Hope is inspiring. It expands our hearts and lifts our mind. It pushes our feet back under our bodies to rise up and get back to work in the face of difficult obstacles. In times of disappointment, trial and depression, in the doldrums of guilt and the paralysis of weakness, hope is the liberator, suddenly appearing to spring us from our personal prisons.

But what of Hope-the-Enabler? That doppleganger responsible for squandering activity after liberation? The pseudo-messianic jailer leading us right into a neighboring cell of apathy and inactivity.  Aren’t we God’s hands, eyes and ears? Why should we be content to hope that God will regulate our and humanity’s problems?

I’ve had enough of hope lately, at least as it’s been recently deployed in the face of pervasive and persistent global tragedies. “Well, that’s the the guy I voted for, and we can only pray that God will take care of the rest” (a real conversation I had).

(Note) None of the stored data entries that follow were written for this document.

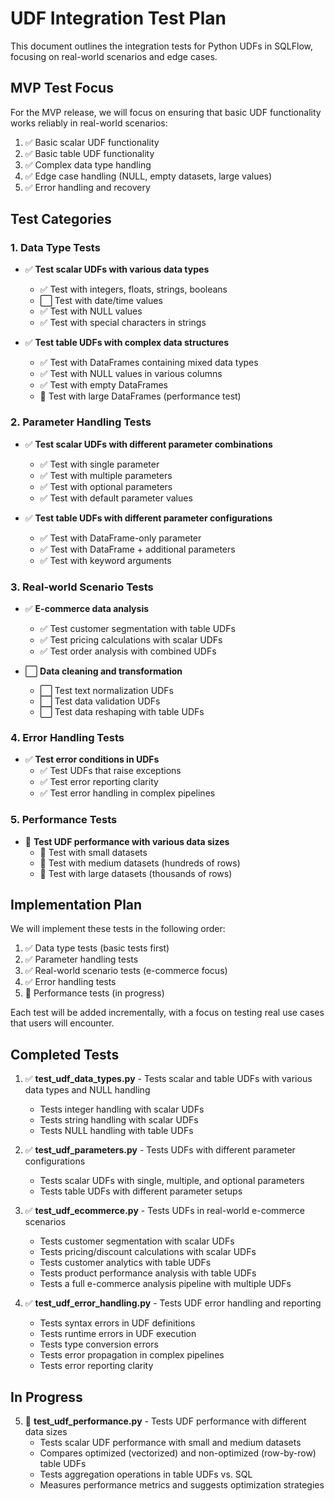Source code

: # UDF Integration Test Plan

This document outlines the integration tests for Python UDFs in SQLFlow, focusing on real-world scenarios and edge cases.

## MVP Test Focus

For the MVP release, we will focus on ensuring that basic UDF functionality works reliably in real-world scenarios:

1. ✅ Basic scalar UDF functionality 
2. ✅ Basic table UDF functionality
3. ✅ Complex data type handling
4. ✅ Edge case handling (NULL, empty datasets, large values)
5. ✅ Error handling and recovery

## Test Categories

### 1. Data Type Tests

- ✅ **Test scalar UDFs with various data types**
  - ✅ Test with integers, floats, strings, booleans
  - ⬜ Test with date/time values
  - ✅ Test with NULL values
  - ✅ Test with special characters in strings

- ✅ **Test table UDFs with complex data structures**
  - ✅ Test with DataFrames containing mixed data types
  - ✅ Test with NULL values in various columns
  - ✅ Test with empty DataFrames
  - 🔄 Test with large DataFrames (performance test)

### 2. Parameter Handling Tests

- ✅ **Test scalar UDFs with different parameter combinations**
  - ✅ Test with single parameter
  - ✅ Test with multiple parameters
  - ✅ Test with optional parameters
  - ✅ Test with default parameter values

- ✅ **Test table UDFs with different parameter configurations**
  - ✅ Test with DataFrame-only parameter
  - ✅ Test with DataFrame + additional parameters
  - ✅ Test with keyword arguments

### 3. Real-world Scenario Tests

- ✅ **E-commerce data analysis**
  - ✅ Test customer segmentation with table UDFs
  - ✅ Test pricing calculations with scalar UDFs
  - ✅ Test order analysis with combined UDFs

- ⬜ **Data cleaning and transformation**
  - ⬜ Test text normalization UDFs
  - ⬜ Test data validation UDFs
  - ⬜ Test data reshaping with table UDFs

### 4. Error Handling Tests

- ✅ **Test error conditions in UDFs**
  - ✅ Test UDFs that raise exceptions
  - ✅ Test error reporting clarity
  - ✅ Test error handling in complex pipelines

### 5. Performance Tests

- 🔄 **Test UDF performance with various data sizes**
  - 🔄 Test with small datasets
  - 🔄 Test with medium datasets (hundreds of rows)
  - 🔄 Test with large datasets (thousands of rows)

## Implementation Plan

We will implement these tests in the following order:

1. ✅ Data type tests (basic tests first)
2. ✅ Parameter handling tests 
3. ✅ Real-world scenario tests (e-commerce focus)
4. ✅ Error handling tests 
5. 🔄 Performance tests (in progress)

Each test will be added incrementally, with a focus on testing real use cases that users will encounter.

## Completed Tests

1. ✅ **test_udf_data_types.py** - Tests scalar and table UDFs with various data types and NULL handling
   - Tests integer handling with scalar UDFs
   - Tests string handling with scalar UDFs
   - Tests NULL handling with table UDFs 

2. ✅ **test_udf_parameters.py** - Tests UDFs with different parameter configurations
   - Tests scalar UDFs with single, multiple, and optional parameters
   - Tests table UDFs with different parameter setups

3. ✅ **test_udf_ecommerce.py** - Tests UDFs in real-world e-commerce scenarios
   - Tests customer segmentation with scalar UDFs
   - Tests pricing/discount calculations with scalar UDFs
   - Tests customer analytics with table UDFs
   - Tests product performance analysis with table UDFs
   - Tests a full e-commerce analysis pipeline with multiple UDFs

4. ✅ **test_udf_error_handling.py** - Tests UDF error handling and reporting
   - Tests syntax errors in UDF definitions
   - Tests runtime errors in UDF execution
   - Tests type conversion errors
   - Tests error propagation in complex pipelines
   - Tests error reporting clarity

## In Progress

5. 🔄 **test_udf_performance.py** - Tests UDF performance with different data sizes
   - Tests scalar UDF performance with small and medium datasets
   - Compares optimized (vectorized) and non-optimized (row-by-row) table UDFs
   - Tests aggregation operations in table UDFs vs. SQL
   - Measures performance metrics and suggests optimization strategies 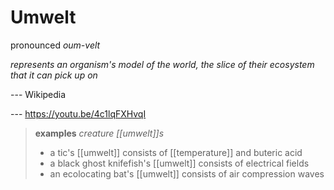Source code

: # Umwelt

pronounced _oum-velt_

_represents an organism's model of the world, the slice of their ecosystem that it can pick up on_

--- Wikipedia

--- <https://youtu.be/4c1lqFXHvqI>

> **examples** _creature [[umwelt]]s_
>
> - a tic's [[umwelt]] consists of [[temperature]] and buteric acid
> - a black ghost knifefish's [[umwelt]] consists of electrical fields
> - an ecolocating bat's [[umwelt]] consists of air compression waves

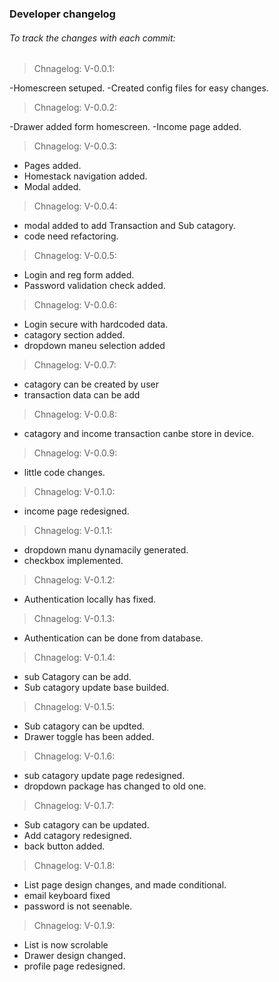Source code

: ### Developer changelog

###### To track the changes with each commit:

> Chnagelog: V-0.0.1:

-Homescreen setuped.
-Created config files for easy changes.

> Chnagelog: V-0.0.2:

-Drawer added form homescreen.
-Income page added.

> Chnagelog: V-0.0.3:

- Pages added.
- Homestack navigation added.
- Modal added.

> Chnagelog: V-0.0.4:

- modal added to add Transaction and Sub catagory.
- code need refactoring.

> Chnagelog: V-0.0.5:

- Login and reg form added.
- Password validation check added.

> Chnagelog: V-0.0.6:

- Login secure with hardcoded data.
- catagory section added.
- dropdown maneu selection added

> Chnagelog: V-0.0.7:

- catagory can be created by user
- transaction data can be add

> Chnagelog: V-0.0.8:

- catagory and income transaction canbe store in device.

> Chnagelog: V-0.0.9:

- little code changes.

> Chnagelog: V-0.1.0:

- income page redesigned.

> Chnagelog: V-0.1.1:

- dropdown manu dynamacily generated.
- checkbox implemented.

> Chnagelog: V-0.1.2:

- Authentication locally has fixed.

> Chnagelog: V-0.1.3:

- Authentication can be done from database.

> Chnagelog: V-0.1.4:

- sub Catagory can be add.
- Sub catagory update base builded.

> Chnagelog: V-0.1.5:

- Sub catagory can be updted.
- Drawer toggle has been added.

> Chnagelog: V-0.1.6:

- sub catagory update page redesigned.
- dropdown package has changed to old one.

> Chnagelog: V-0.1.7:

- Sub catagory can be updated.
- Add catagory redesigned.
- back button added.

> Chnagelog: V-0.1.8:

- List page design changes, and made conditional.
- email keyboard fixed
- password is not seenable.

> Chnagelog: V-0.1.9:

- List is now scrolable
- Drawer design changed.
- profile page redesigned.
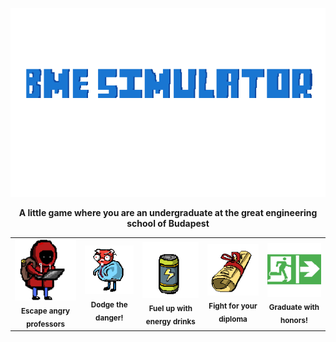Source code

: <p align="center">
  <img src="./python_knowledge_refresh/title.png" width="580">
</p>

<p align="center">
  <strong>A little game where you are an undergraduate at the great engineering school of Budapest</strong>
</p>

<table align="center">
  <tr>
    <td align="center">
      <img src="./python_knowledge_refresh/undergraduate.png" width="120"><br>
      <sub><b>Escape angry professors</b></sub>
    </td>
    <td align="center">
      <img src="./python_knowledge_refresh/prof.png" width="120"><br>
      <sub><b>Dodge the danger!</b></sub>
    </td>
    <td align="center">
      <img src="./python_knowledge_refresh/drink.png" width="120"><br>
      <sub><b>Fuel up with energy drinks</b></sub>
    </td>
    <td align="center">
      <img src="./python_knowledge_refresh/diploma.png" width="120"><br>
      <sub><b>Fight for your diploma</b></sub>
    </td>
    <td align="center">
      <img src="./python_knowledge_refresh/exit.png" width="120"><br>
      <sub><b>Graduate with honors!</b></sub>
    </td>
  </tr>
</table>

I don’t think so. God gave you the vote. The consequences, we all are going to have to shoulder together.

Hope can be too personally-focused, sometimes downright selfish, especially when we hope against all personal responsibility for outlandish, irrational outcomes. In the case of the vote, we can’t hope that God will change the hearts of the elected officials we’ve endorsed, or shield their victims.  That’s on us. I’m becoming more and more reluctant to accept that God should and will deliver us from any evil that we are complicit in: medical, psychological, familial, environmental, political, economic. There’s a reason God appears to help those who help themselves: with increased action comes diminishing reliance on hope, increasing the results that none of us needs to hope against! Let’s go to work instead of hoping for a deus ex machina!


Derrick Jensen visited Centre College’s campus this semester, peddling what I thought would be his doomsday scenarios for the natural world. Turns out, the prolific author, activist, and eco-philosopher was one of the most friendly, thoughtful, and reasonable people I have ever met! In his article in Orion Magazine entitled “Beyond Hope,” Jensen offers a definition that should make us pause before choosing hope over action in our lives:

“At a talk I gave last spring, someone asked me to define [hope]. I turned the question back on the audience, and here’s the definition we all came up with: hope is a longing for a future condition over which you have no agency; it means you are essentially powerless.

I’m not, for example, going to say I hope I eat something tomorrow. I just will. I don’t hope I take another breath right now, nor that I finish writing this sentence. I just do them. On the other hand, I do hope that the next time I get on a plane, it doesn’t crash. To hope for some result means you have given up any agency concerning it. Many people say they hope the dominant culture stops destroying the world. By saying that, they’ve assumed that the destruction will continue, at least in the short term, and they’ve stepped away from their own ability to participate in stopping it.”

This is a powerful query: how might hope be a kind of stepping away?

Now, many of us, as Mormons and Christians, are understandably reluctant to handle so roughly one of our most cherished ladies. We’re all children of St. Paul, and he seemed to put a lot of stock in Hope. The Abrahamic covenant, after all, is being fulfilled by a hope in something completely unreasonable (eternal life and progeny):

“(As it is written, I have made thee a father of many nations,) before him whom he believed, even God, who quickeneth the dead, and calleth those things which be not as though they were.

Who against hope believed in hope, that he might become the father of many nations; according to that which was spoken.”
(KJV, Romans 4:17-18)

Guaranteeing eternal lives, like flying a plane, though, is solidly outside most of our reach.  But I bet a lot of the things we hope for are not. Paul grasped quite well, the limits of hope and the preeminence of her superior sister Charity, or the active life, whose most powerful treatise is not 1 Corinthians but Christ’s own words as found in Matthew:

“For I was hungry and you gave Me something to eat, I was thirsty and you gave Me something to drink, I was a stranger and you took Me in,

Naked, and ye clothed me: I was sick, and ye visited me: I was in prison, and ye came unto me.

Then shall the righteous answer him, saying, Lord, when saw we thee an hungered, and fed thee? or thirsty, and gave thee drink? […]

And the King shall answer and say unto them, Verily I say unto you, Inasmuch as ye have done it unto one of the least of these my brethren, ye have done it unto me.” (KJV, Matthew 25:35-39)


There is surely a time for hope (ever more brief, in my opinion). I’m becoming ever more convinced that inspired intentional engagement is the answer to most of the (often self-made) problems we face.



Kyle Anderson is the Director of the Center for Global Citizenship at Centre College in Danville, Kentucky. He holds degrees in comparative literature from Brigham Young University and The Pennsylvania State University. He is a married father of three brilliant girls and currently serves as a primary teacher in his ward.